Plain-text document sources
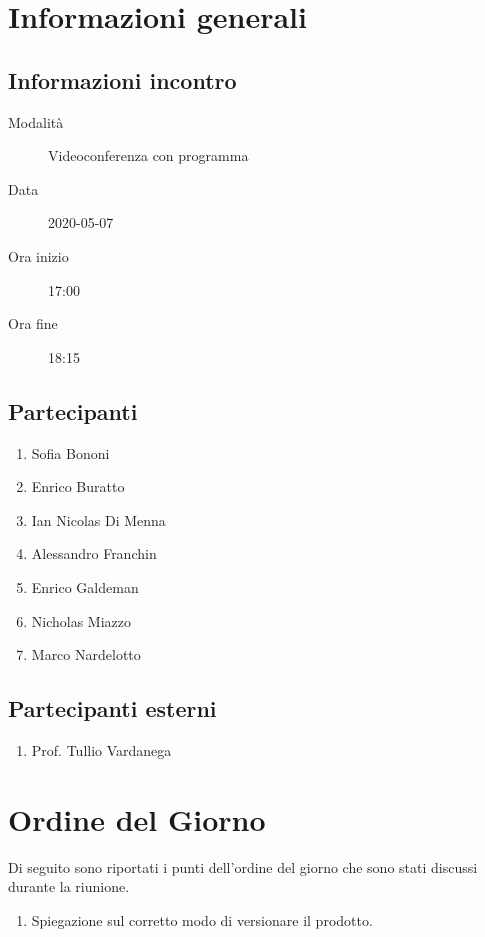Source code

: \documentclass{article}
\begin{document}


\section{Informazioni generali}%
\label{sec:informazioni_generali}

\subsection{Informazioni incontro}%
\label{sub:informazioni_incontro}

\begin{description}
  \item[Modalità] Videoconferenza con programma 
  \item[Data] 2020-05-07
  \item[Ora inizio] 17:00
  \item[Ora fine] 18:15
\end{description}

\subsection{Partecipanti}%
\label{sub:partecipanti}

\begin{enumerate}
  \item Sofia Bononi
  \item Enrico Buratto
  \item Ian Nicolas Di Menna
  \item Alessandro Franchin
  \item Enrico Galdeman
  \item Nicholas Miazzo
  \item Marco Nardelotto
\end{enumerate}

\subsection{Partecipanti esterni}%
\label{sub:partecipanti esterni}

\begin{enumerate}
    \item Prof. Tullio Vardanega
\end{enumerate}


\section{Ordine del Giorno}%
\label{ordine_del_giorno}
Di seguito sono riportati i punti dell'ordine del giorno che sono stati discussi durante la riunione.
\begin{enumerate}
  \item Spiegazione sul corretto modo di versionare il prodotto.
\end{enumerate}
\end{document}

### WHAT IS BEING ASKED:
Above are some records; copy each line there that contains "description".

### YOUR RESPONSE:
\begin{description}
\end{description}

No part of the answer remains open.